Port scanning and service enumeration are the heart of the scanning phase. Knowing TCP vs UDP shapes your scan type, and recognising common ports instantly tells you what service to enumerate next.
TCP handshake. SYN → SYN-ACK → ACK before data. Reliability. TCP retransmits and orders; UDP doesn't. Ports. 16-bit endpoint identifiers. Well-known services. 22 SSH, 80 HTTP, 443 HTTPS, 445 SMB, 3389 RDP, 3306 MySQL, 53 DNS, 25 SMTP.

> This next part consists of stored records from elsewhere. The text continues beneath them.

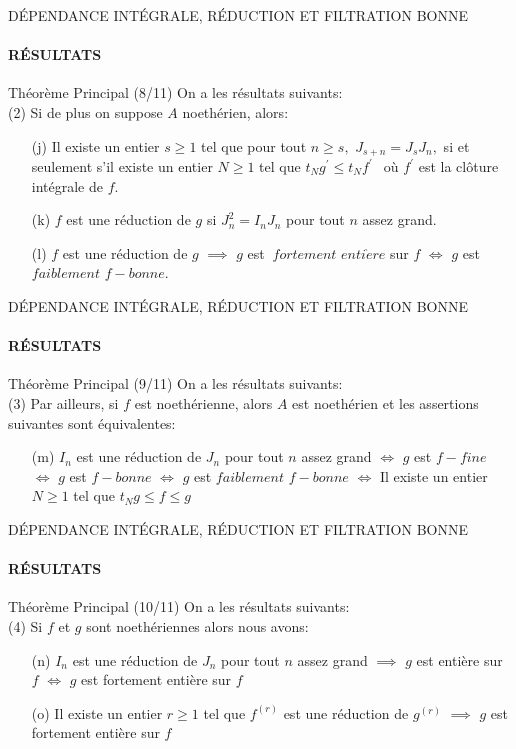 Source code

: \documentclass[11pt,a4paper]{beamer}
\begin{document}
\begin{frame}{DÉPENDANCE INTÉGRALE, RÉDUCTION ET FILTRATION BONNE}
	\framesubtitle{RÉSULTATS}
	\begin{block}{Théorème Principal (8/11)}
		On a les résultats suivants:\\
		(2) Si de plus on suppose $A$ noethérien, alors:
		\begin{enumerate}
			\item[(j)] Il existe un entier $s\geq 1$ tel que pour tout $n\geq s,$ $J_{s+n}=J_{s}J_{n},$ si et seulement s'il existe un entier $N\geq 1$ tel que $t_{N}g^{\prime }\leq
			t_{N}f^{\prime \text{ }}$ où $f^{\prime }$ est la clôture intégrale de $f.$
			
			\item[(k)] $f$ est une réduction de $g$ si $J_{n}^{2}=I_{n}J_{n}$ pour tout $n$ assez grand.
			
			\item[(l)] $f$ est une réduction de $g$ $\implies$ $g$ est $\ fortement$ $enti\grave{e}re$ sur $f$ $\Longleftrightarrow$ $g$ est $faiblement$ $f-bonne.$
		\end{enumerate}
	\end{block}
\end{frame}

\begin{frame}{DÉPENDANCE INTÉGRALE, RÉDUCTION ET FILTRATION BONNE}
	\framesubtitle{RÉSULTATS}
	\begin{block}{Théorème Principal (9/11)}
		On a les résultats suivants:\\
		(3) Par ailleurs, si $f$ est noethérienne, alors $A$ est noethérien et les assertions suivantes sont équivalentes:
		\begin{enumerate}
			\item[(m)] $I_{n}$ est une réduction de $J_{n}$ pour tout $n$ assez grand $\Longleftrightarrow$ $g$ est $f-fine$ $\Longleftrightarrow$ $g$ est $f-bonne$ $\Longleftrightarrow$ $g$ est $faiblement$ $f-bonne$ $\Longleftrightarrow$ Il existe un entier $N\geq 1$ tel que $t_{N}g\leq f\leq g$
		\end{enumerate}
	\end{block}
\end{frame}

\begin{frame}{DÉPENDANCE INTÉGRALE, RÉDUCTION ET FILTRATION BONNE}
	\framesubtitle{RÉSULTATS}
	\begin{block}{Théorème Principal (10/11)}
		On a les résultats suivants:\\
		(4) Si $f$ et $g$ sont noethériennes alors nous avons:
		\begin{enumerate}
			\item[(n)] $I_{n}$ est une réduction de $J_{n}$ pour tout $n$ assez grand $\implies$ $g$ est entière sur $f$ $\Longleftrightarrow$ $g$ est fortement entière sur $f$
			\item[(o)] Il existe un entier $r\geq 1$ tel que $f^{(r)}$ est une réduction de $g^{(r)}$ $\implies$ $g$ est fortement entière sur $f$
		\end{enumerate}
	\end{block}
\end{frame}
\end{document}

The transport layer delivers data between processes, identified by ports (0–65535).
| TCP | UDP | |
|---|---|---|
| Connection | Yes (3-way handshake) | No |
| Reliable | Yes (acks, retransmit, ordering) | No |
| Overhead | Higher | Lower |
| Use | Web, SSH, email | DNS, DHCP, VoIP, games |
TCP's three-way handshake is SYN → SYN-ACK → ACK. Port scanners exploit this: a full connect sees the handshake complete; a SYN scan sends SYN and reads the reply without finishing.
| Port | Service |
|---|---|
| 21 | FTP |
| 22 | SSH |
| 25 | SMTP (mail) |
| 53 | DNS |
| 80 | HTTP |
| 110 | POP3 |
| 143 | IMAP |
| 443 | HTTPS |
| 445 | SMB |
| 3306 | MySQL |
| 3389 | RDP |
A port scan's job is to find which of these are open. Each open port is a service, and each service is a potential entry point. Recognising the port tells you what's likely listening before you've even grabbed a banner.
TCP = reliable, connection-oriented (handshake first); UDP = fast, connectionless. Services live on ports; the common-port table is a pentester's mental shortcut from an open port to the service likely behind it.